Von Klaus Adam 02.11.2014, 20:15
Während Eberhard Ziegler die geheimnisvolle blaue Mappe in der Hand hält, schaut ihm sogar Luther über die Schulter.
Während Eberhard Ziegler die geheimnisvolle blaue Mappe in der Hand hält, schaut ihm sogar Luther über die Schulter. Adam Lizenz

Kremitz - Es sind die versteckten Botschaften und Anspielungen, die seine Bilder ausmachen. Und in denen er, wie er heute rückblickend sagt, nicht selten Courage zeigte, ohne dass die ideologisch gestählten Funktionäre zu DDR-Zeiten überhaupt mitbekamen, wie er sich ein gutes Stück über sie lustig machte. Die Zeit des 25. Jahrestages der Wende ist für den seit einiger Zeit in Kremitz lebenden Maler Eberhard Ziegler so ein Anlass, sich dessen erneut zu besinnen. Vor allem auch, weil ihm seinerzeit Ausstellungen verwehrt wurden, für die er zunächst sogar vorgeschlagen wurde - die DDR-Nationalausstellung beispielsweise, wie er sich erinnert. Dass man ihm, der damals im IFA-Werk Ludwigsfelde beschäftigt war, nicht wirklich über den Weg traute, beweist ihm „die geheimnisvolle blaue Mappe“, die er „mitgehen“ ließ, und die Einschätzungen seiner Persönlichkeit durch damalige Parteifunktionäre des Werkes enthielt.

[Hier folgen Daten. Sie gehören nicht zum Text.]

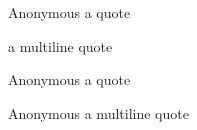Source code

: \begin{Foo}{Anonymous}
a quote

a
multiline
quote
\end{Foo}

\horizontalLine

\begin{Foo}{Anonymous}
a quote
\end{Foo}

\horizontalLine

\begin{Foo}{Anonymous}
a
multiline
quote
\end{Foo}
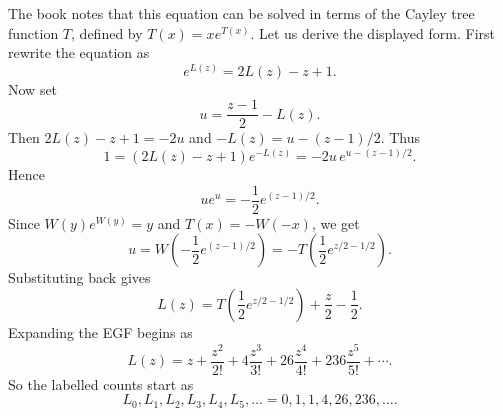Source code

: The book notes that this equation can be solved in terms of the Cayley tree function $T$,
defined by $T(x) = xe^{T(x)}$. Let us derive the displayed form. First rewrite the equation as
\begin{equation*}
    e^{L(z)} = 2L(z) - z + 1.
\end{equation*}
Now set
\begin{equation*}
    u = \frac{z - 1}{2} - L(z).
\end{equation*}
Then $2L(z) - z + 1 = -2u$ and $-L(z) = u - (z - 1)/2$. Thus
\begin{equation*}
    1 = (2L(z) - z + 1)e^{-L(z)}
      = -2u\,e^{u - (z - 1)/2}.
\end{equation*}
Hence
\begin{equation*}
    u e^{u} = -\frac{1}{2}e^{(z - 1)/2}.
\end{equation*}
Since $W(y)e^{W(y)} = y$ and $T(x) = -W(-x)$, we get
\begin{equation*}
    u = W\left(-\frac{1}{2}e^{(z - 1)/2}\right)
      = -T\left(\frac{1}{2}e^{z/2 - 1/2}\right).
\end{equation*}
Substituting back gives
\begin{equation*}
    L(z) = T\left(\frac{1}{2} e^{z/2 - 1/2}\right) + \frac{z}{2} - \frac{1}{2}.
\end{equation*}
Expanding the EGF begins as
\begin{equation*}
    L(z) = z + \frac{z^{2}}{2!} + 4\frac{z^{3}}{3!}
        + 26\frac{z^{4}}{4!} + 236\frac{z^{5}}{5!} + \cdots.
\end{equation*}
So the labelled counts start as
\begin{equation*}
    L_{0}, L_{1}, L_{2}, L_{3}, L_{4}, L_{5}, \dots
    = 0, 1, 1, 4, 26, 236, \dots.
\end{equation*}


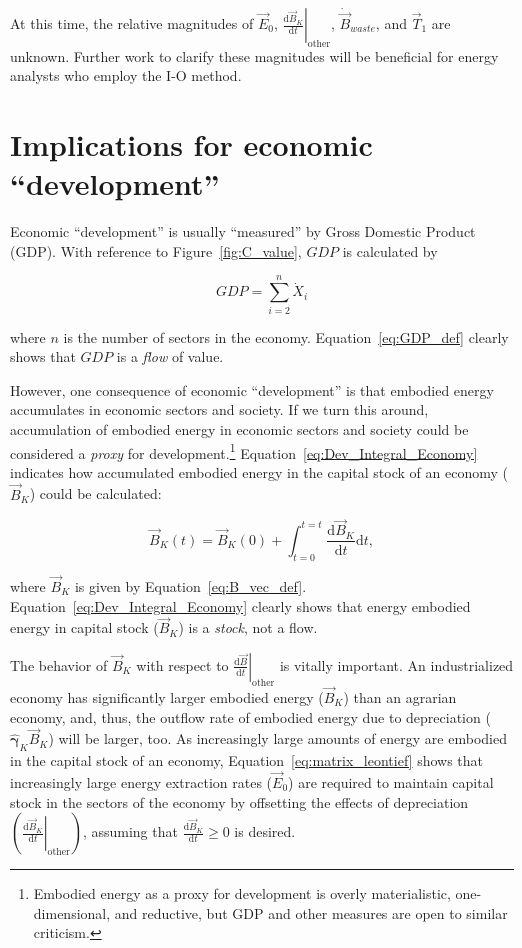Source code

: At this time, the relative magnitudes of $\vec{E}_{0}$,
$\left. \frac{\mathrm{d}\vec{B}_{K}}{\mathrm{d}t} \right|_{\mathrm{other}}$,
$\dot{\vec{B}}_{waste}$, and $\vec{T}_{1}$ are unknown. 
Further work to clarify these magnitudes will be beneficial
for energy analysts who employ the I-O method.


\section{Implications for economic ``development''}
\label{sec:implications_for_development}

Economic ``development'' is usually ``measured''
by Gross Domestic Product (GDP).
With reference to Figure~\ref{fig:C_value}, $GDP$ is calculated by

\begin{equation} \label{eq:GDP_def}
	GDP
	= \sum\limits_{i=2}^{n} \dot{X}_{i}
\end{equation}

\noindent{}where $n$ is the number of sectors in the economy.
Equation~\ref{eq:GDP_def} clearly shows that 
$GDP$ is a \emph{flow} of value.

However, one consequence of economic ``development'' 
is that embodied energy accumulates 
in economic sectors and society. 
If we turn this around, 
accumulation of embodied energy in economic sectors and society 
could be considered a \emph{proxy} for development.\footnote{Embodied energy 
as a proxy for development is overly materialistic, 
one-dimensional, and reductive, 
but GDP and other measures are open to similar criticism.}
Equation~\ref{eq:Dev_Integral_Economy} indicates how accumulated
embodied energy in the capital stock 
of an economy ($\vec{B}_{K}$) could be calculated:

\begin{equation} \label{eq:Dev_Integral_Economy}
	\vec{B}_{K}(t) 
	= \vec{B}_{K}(0) 
	+ \int_{t=0}^{t=t} \frac{\mathrm{d}\vec{B}_{K}}{\mathrm{d}t}\mathrm{d}t,
\end{equation}

\noindent{}where $\vec{B}_{K}$ is given by Equation~\ref{eq:B_vec_def}.
Equation~\ref{eq:Dev_Integral_Economy} clearly shows
that energy embodied energy in capital stock ($\vec{B}_{K}$) 
is a \emph{stock}, not a flow.

The behavior of $\vec{B}_{K}$ with respect to
$\left. \frac{\mathrm{d}\vec{B}}{\mathrm{d}t} \right|_{\mathrm{other}}$ 
is vitally important. 
An industrialized economy has significantly larger embodied energy ($\vec{B}_{K}$) 
than an agrarian economy, and, thus, 
the outflow rate of embodied energy 
due to depreciation ($\hat{\bm{\gamma}}_{K}\vec{B}_{K}$) will be larger, too. 
As increasingly large amounts of energy are embodied 
in the capital stock of an economy, 
Equation~\ref{eq:matrix_leontief} shows that
increasingly large energy extraction rates ($\vec{E}_{0}$) 
are required to maintain capital stock 
in the sectors of the economy
by offsetting the effects of depreciation 
$\left( \left. \frac{\mathrm{d}\vec{B}_{K}}{\mathrm{d}t} \right|_{\mathrm{other}} \right)$,
assuming that $\frac{\mathrm{d}\vec{B}_{K}}{\mathrm{d}t} \ge 0$ 
is desired. 

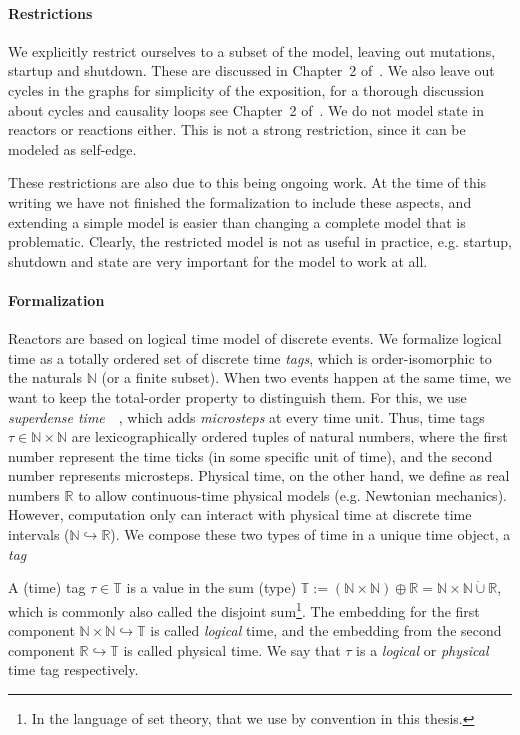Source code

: \paragraph{Restrictions}
We explicitly restrict ourselves to a subset of the model, leaving out mutations, startup and shutdown.
These are discussed in Chapter~2 of~\cite{lohstroh_phdthesis}.
We also leave out cycles in the graphs for simplicity of the exposition, for a thorough discussion about cycles and causality loops see Chapter~2 of~\cite{lohstroh_phdthesis}.
We do not model state in reactors or reactions either.
This is not a strong restriction, since it can be modeled as self-edge.

These restrictions are also due to this being ongoing work.
At the time of this writing we have not finished the formalization to include these aspects, and extending a simple model is easier than changing a complete model that is problematic.
Clearly, the restricted model is not as useful in practice, e.g. startup, shutdown and state are very important for the model to work at all.

\paragraph{Formalization}
Reactors are based on logical time model of discrete events.
We formalize logical time as a totally ordered set of discrete time \emph{tags}, which is order-isomorphic to the naturals $\mathbb{N}$ (or a finite subset). 
When two events happen at the same time, we want to keep the total-order property to distinguish them.
For this, we use \emph{superdense time}~\cite{superdense,Ptolemaeus:14:SystemDesign}~, which adds \emph{microsteps} at every time unit.
Thus, time tags $\tau \in \mathbb{N} \times \mathbb{N}$ are lexicographically ordered tuples of natural numbers, where the first number represent the time ticks (in some specific unit of time), and the second number represents microsteps.
Physical time, on the other hand, we define as real numbers $\mathbb{R}$ to allow continuous-time physical models (e.g. Newtonian mechanics).
However, computation only can interact with physical time at discrete time intervals ($\mathbb{N} \hookrightarrow \mathbb{R}$).
We compose these two types of time in a unique time object, a \emph{tag}

\begin{defn}[tag]
    \label{defn:tags}
   A (time) tag $\tau \in \mathbb{T}$ is a value in the sum (type) $\mathbb{T} := (\mathbb{N} \times \mathbb{N}) \oplus \mathbb{R} = \mathbb{N} \times \mathbb{N} \dot{\cup} \mathbb{R}$, which is commonly also called the disjoint sum\footnote{In the language of set theory, that we use by convention in this thesis.}.
   The embedding for the first component $\mathbb{N} \times \mathbb{N} \hookrightarrow \mathbb{T}$ is called \emph{logical} time, and the embedding from the second component $\mathbb{R} \hookrightarrow \mathbb{T}$ is called physical time.
   We say that $\tau$ is a \emph{logical} or \emph{physical} time tag respectively.
\end{defn}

Für ihn war es nur folgerichtig, dass er dies in einem seiner Bilder darstellt, das er folglich auch „Die geheimnisvolle blaue Mappe“ nannte.

Friedensaktion

Dass er darauf im vollen Ornat seiner Schützenuniform dasitzt, hat wiederum mit einer großen Leidenschaft zu tun - er schießt ziemlich treffsicher. Was dem gebürtigen Brandenburger sogar einmal Weltmeisterehren einbrachte. Was wiederum an seiner Friedensliebe überhaupt nichts ändert. Im Gegenteil, ein anderes Bild von ihm, „Wahret den Frieden“ hat er, wie er berichtet, am 1. September vor dem Lutherdenkmal in Wittenberg öffentlich umgetauft in „Rettet und wahret den Frieden“. Eine Aktion, mit der er auf den Beginn des Zweiten Weltkrieges vor 75 Jahren aufmerksam machen wollte. Und auf die zahlreichen Unruheherde, die es nach wie vor auf der Welt gibt. Das bereits aus den 80er Jahren stammende Bild hat, wie Ziegler an zahlreichen schriftlichen Reaktionen belegt, die er alle sammelt, große Anerkennung gefunden. Parteiverräterisch nannte ihn in den 80ern ein SED-Funktionär. Der bescheinigte ihm in oben erwähnter Einschätzung, „ein Individualist“ zu sein, der „sich schlecht im Kollektiv anschließen“ könne. Er habe sich, so der Funktionär weiter, „vollkommen zurückgezogen“, weil er nur seine Ansichten für richtig hielte. Ihn, Ziegler, „politisch weiter zu qualifizieren“, so lautete eine der Folgerungen des Funktionärs - etwa durch Besuch einer Parteischule. Dass Eberhard Ziegler, dessen Bilder schon damals von Experten hoch gepriesen waren, erst einmal für die Partei geworben werden musste, war die andere Seite. Und um die rankt sich auch der Untertitel des Werkes von der blauen Mappe, „Der Köpenickstreich“. Denn auf ein anderes „rotes Buch“ als das, was sich seine vermeintlichen Gönner vorstellten, schwor er alsbald. Er ließ sich in einer evangelischen Kirche in Berlin Köpenick taufen. Das für ihn bereits vorbereitete Parteibuch schlug er vor „unter Verschluss, auf Eis legen. Ihr erspart euch viel Arbeit.“

Zwei Menschen seiner eigenen Verwandtschaft geben dem Maler und in gewisser Weise auch Lebenskünstler Eberhard Ziegler Kraft, wie er erzählt. In ihren Lebensläufen spiegelt sich die gleiche Unkonformität, die ihm wichtig ist. Sie haben sich zu ihrer Zeit gegen Konventionen aufgelehnt, wie es Ziegler heute auch für sich in Anspruch nimmt und dies als Beispiel gerne weitergeben möchte. Diese beiden hat er natürlich auch porträtiert. Es handelt sich dabei um seinen Großvater Wilhelm Ziegler und seine Großmutter Emma-Marie.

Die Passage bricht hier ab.